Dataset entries
__________________________________________________
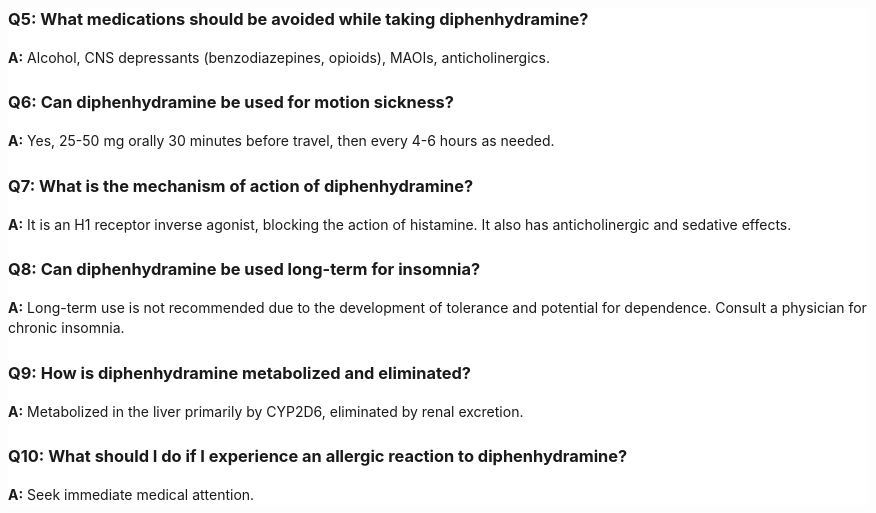 
### **Q5:  What medications should be avoided while taking diphenhydramine?**

**A:** Alcohol, CNS depressants (benzodiazepines, opioids), MAOIs, anticholinergics.


### **Q6: Can diphenhydramine be used for motion sickness?**

**A:** Yes, 25-50 mg orally 30 minutes before travel, then every 4-6 hours as needed.


### **Q7: What is the mechanism of action of diphenhydramine?**

**A:** It is an H1 receptor inverse agonist, blocking the action of histamine. It also has anticholinergic and sedative effects.



### **Q8: Can diphenhydramine be used long-term for insomnia?**

**A:**  Long-term use is not recommended due to the development of tolerance and potential for dependence.  Consult a physician for chronic insomnia.

### **Q9: How is diphenhydramine metabolized and eliminated?**

**A:** Metabolized in the liver primarily by CYP2D6, eliminated by renal excretion.


### **Q10: What should I do if I experience an allergic reaction to diphenhydramine?**

**A:** Seek immediate medical attention.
__________________________________________________
Exercise: Give the records again exactly, pictures left out.

Completed task:
### **Q5:  What medications should be avoided while taking diphenhydramine?**

**A:** Alcohol, CNS depressants (benzodiazepines, opioids), MAOIs, anticholinergics.


### **Q6: Can diphenhydramine be used for motion sickness?**

**A:** Yes, 25-50 mg orally 30 minutes before travel, then every 4-6 hours as needed.


### **Q7: What is the mechanism of action of diphenhydramine?**

**A:** It is an H1 receptor inverse agonist, blocking the action of histamine. It also has anticholinergic and sedative effects.



### **Q8: Can diphenhydramine be used long-term for insomnia?**

**A:**  Long-term use is not recommended due to the development of tolerance and potential for dependence.  Consult a physician for chronic insomnia.

### **Q9: How is diphenhydramine metabolized and eliminated?**

**A:** Metabolized in the liver primarily by CYP2D6, eliminated by renal excretion.


### **Q10: What should I do if I experience an allergic reaction to diphenhydramine?**

**A:** Seek immediate medical attention.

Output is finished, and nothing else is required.